======== Data to process

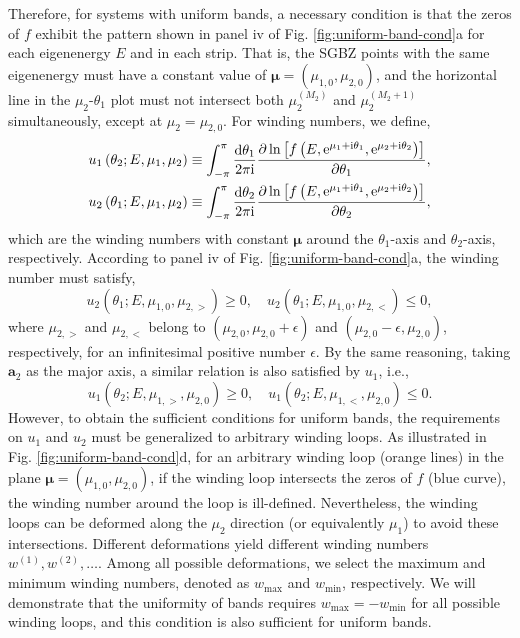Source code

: Therefore, for systems with uniform bands, a necessary condition is
that the zeros of $f$ exhibit the pattern shown in panel iv of Fig.
\ref{fig:uniform-band-cond}a for each eigenenergy $E$ and in each
strip. That is, the SGBZ points with the same eigenenergy must have
a constant value of $\boldsymbol{\mu}=(\mu_{1,0},\mu_{2,0})$, and
the horizontal line in the $\mu_{2}$-$\theta_{1}$ plot must not
intersect both $\mu_{2}^{(M_{2})}$ and $\mu_{2}^{(M_{2}+1)}$ simultaneously,
except at $\mu_{2}=\mu_{2,0}$. For winding numbers, we define, 
\begin{align}
u_{1}\left(\theta_{2};E,\mu_{1},\mu_{2}\right) & \equiv\int_{-\pi}^{\pi}\frac{\rmd\theta_{1}}{2\pi\rmi}\frac{\partial\ln\left[f\left(E,\rme^{\mu_{1}+\rmi\theta_{1}},\rme^{\mu_{2}+\rmi\theta_{2}}\right)\right]}{\partial\theta_{1}},\\
u_{2}\left(\theta_{1};E,\mu_{1},\mu_{2}\right) & \equiv\int_{-\pi}^{\pi}\frac{\rmd\theta_{2}}{2\pi\rmi}\frac{\partial\ln\left[f\left(E,\rme^{\mu_{1}+\rmi\theta_{1}},\rme^{\mu_{2}+\rmi\theta_{2}}\right)\right]}{\partial\theta_{2}},
\end{align}
which are the winding numbers with constant $\boldsymbol{\mu}$ around
the $\theta_{1}$-axis and $\theta_{2}$-axis, respectively. According
to panel iv of Fig. \ref{fig:uniform-band-cond}a, the winding number
must satisfy, 
\begin{equation}
u_{2}\left(\theta_{1};E,\mu_{1,0},\mu_{2,>}\right)\geq0,\quad u_{2}\left(\theta_{1};E,\mu_{1,0},\mu_{2,<}\right)\leq0,
\end{equation}
where $\mu_{2,>}$ and $\mu_{2,<}$ belong to $(\mu_{2,0},\mu_{2,0}+\epsilon)$
and $(\mu_{2,0}-\epsilon,\mu_{2,0})$, respectively, for an infinitesimal
positive number $\epsilon$. By the same reasoning, taking $\mathbf{a}_{2}$
as the major axis, a similar relation is also satisfied by $u_{1}$,
i.e., 
\begin{equation}
u_{1}\left(\theta_{2};E,\mu_{1,>},\mu_{2,0}\right)\geq0,\quad u_{1}\left(\theta_{2};E,\mu_{1,<},\mu_{2,0}\right)\leq0.
\end{equation}
However, to obtain the sufficient conditions for uniform bands, the
requirements on $u_{1}$ and $u_{2}$ must be generalized to arbitrary
winding loops. As illustrated in Fig. \ref{fig:uniform-band-cond}d,
for an arbitrary winding loop (orange lines) in the plane $\boldsymbol{\mu}=(\mu_{1,0},\mu_{2,0})$,
if the winding loop intersects the zeros of $f$ (blue curve), the
winding number around the loop is ill-defined. Nevertheless, the winding
loops can be deformed along the $\mu_{2}$ direction (or equivalently
$\mu_{1}$) to avoid these intersections. Different deformations yield
different winding numbers $w^{(1)},w^{(2)},\dots$. Among all possible
deformations, we select the maximum and minimum winding numbers, denoted
as $w_{\text{max}}$ and $w_{\text{min}}$, respectively. We will
demonstrate that the uniformity of bands requires $w_{\text{max}}=-w_{\text{min}}$
for all possible winding loops, and this condition is also sufficient
for uniform bands.

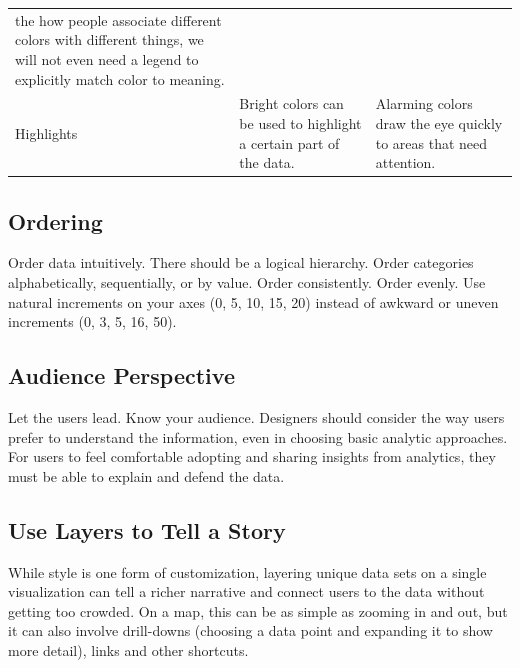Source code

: \documentclass[]{book}
\theoremstyle{definition}
\theoremstyle{definition}
\theoremstyle{definition}
\theoremstyle{remark}
\begin{document}
\begin{longtable}[]{@{}lll@{}}
\begin{minipage}[t]{0.39\columnwidth}
the how people associate different colors with different things, we will
not even need a legend to explicitly match color to meaning.\strut
\end{minipage}\tabularnewline
\begin{minipage}[t]{0.10\columnwidth}\raggedright\strut
Highlights\strut
\end{minipage} & \begin{minipage}[t]{0.29\columnwidth}\raggedright\strut
Bright colors can be used to highlight a certain part of the data.\strut
\end{minipage} & \begin{minipage}[t]{0.39\columnwidth}\raggedright\strut
Alarming colors draw the eye quickly to areas that need attention.\strut
\end{minipage}\tabularnewline
\bottomrule
\end{longtable}

\subsection{Ordering}\label{ordering}

Order data intuitively. There should be a logical hierarchy. Order
categories alphabetically, sequentially, or by value. Order
consistently. Order evenly. Use natural increments on your axes (0, 5,
10, 15, 20) instead of awkward or uneven increments (0, 3, 5, 16, 50).

\subsection{Audience Perspective}\label{audience-perspective}

Let the users lead. Know your audience. Designers should consider the
way users prefer to understand the information, even in choosing basic
analytic approaches. For users to feel comfortable adopting and sharing
insights from analytics, they must be able to explain and defend the
data.

\subsection{Use Layers to Tell a
Story}\label{use-layers-to-tell-a-story}

While style is one form of customization, layering unique data sets on a
single visualization can tell a richer narrative and connect users to
the data without getting too crowded. On a map, this can be as simple as
zooming in and out, but it can also involve drill-downs (choosing a data
point and expanding it to show more detail), links and other shortcuts.
\end{document}
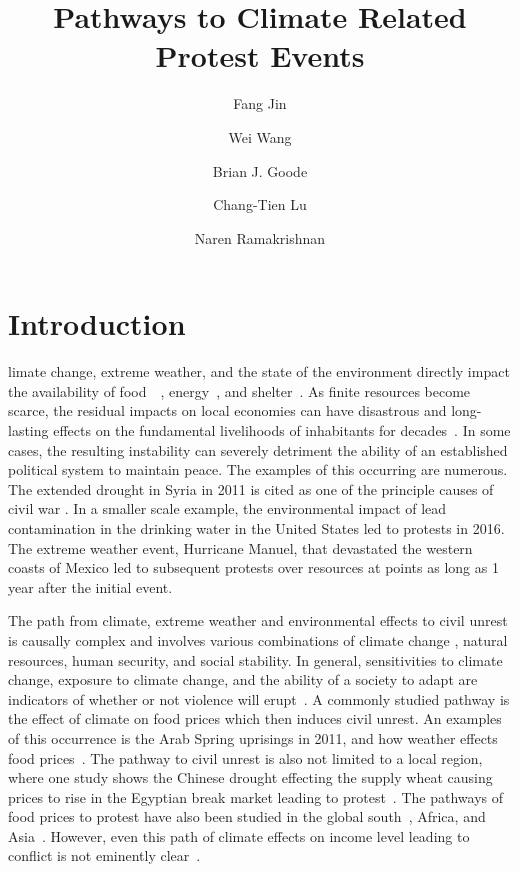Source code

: \documentclass[9pt,twocolumn,twoside]{pnas-new}
\title{Pathways to Climate Related Protest Events}
\author[a,1]{Fang Jin}
\author[a]{Wei Wang}
\author[a]{Brian J. Goode}
\author[a]{Chang-Tien Lu}
\author[a]{Naren Ramakrishnan}
\affil[a]{Discovery Analytics Center (Dept. of Computer Science), Virginia Tech - NCR, Arlington, VA 22203}
\begin{document}
\verticaladjustment{-2pt}

\maketitle
\thispagestyle{firststyle}
\section{Introduction}
limate change, extreme weather, and the state of the environment directly impact the availability of food~\cite{RW3}~\cite{akil2014effects}, energy~\cite{mitigation2011ipcc}, and shelter~\cite{warner2009search}.
As finite resources become scarce, the residual impacts on local economies can have disastrous and long-lasting effects on the fundamental livelihoods of inhabitants for decades~\cite{le2001political}.
In some cases, the resulting instability can severely detriment the ability of an established political system to maintain peace.
The examples of this occurring are numerous.
The extended drought in Syria in 2011 is cited as one of the principle causes of civil war \cite{gleick2014water,kelley2015climate}.
In a smaller scale example, the environmental impact of lead contamination in the drinking water in the United States led to protests in 2016.
The extreme weather event, Hurricane Manuel, that devastated the western coasts of Mexico led to subsequent protests over resources at points as long as 1 year after the initial event.


The path from climate, extreme weather and environmental effects to civil unrest is causally complex \cite{hsiang2011civil,RW5} and involves various combinations of climate change \cite{burke2014climate}, natural resources, human security, and social stability.
In general, sensitivities to climate change, exposure to climate change, and the ability of a society to adapt are indicators of whether or not violence will erupt~\cite{RW9}.
A commonly studied pathway is the effect of climate on food prices which then induces civil unrest.
An examples of this occurrence is the Arab Spring uprisings in 2011, and how weather effects food prices~\cite{RW2}.
The pathway to civil unrest is also not limited to a local region, where one study shows the Chinese drought effecting the supply wheat causing prices to rise in the Egyptian break market leading to protest~\cite{RW1}.
The pathways of food prices to protest have also been studied in the global south~\cite{RW4}, Africa, and Asia~\cite{wischnath2014climate,RW6}.
However, even this path of climate effects on income level leading to conflict is not eminently clear~\cite{RW10}.
\end{document}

================

» The problem:
Within the listing above, give again exactly every line from the line with "analytic approaches. For" through the line with "single visualization can", both included, and no other line.

» Task output:
analytic approaches. For users to feel comfortable adopting and sharing
insights from analytics, they must be able to explain and defend the
data.

\subsection{Use Layers to Tell a
Story}\label{use-layers-to-tell-a-story}

While style is one form of customization, layering unique data sets on a
single visualization can tell a richer narrative and connect users to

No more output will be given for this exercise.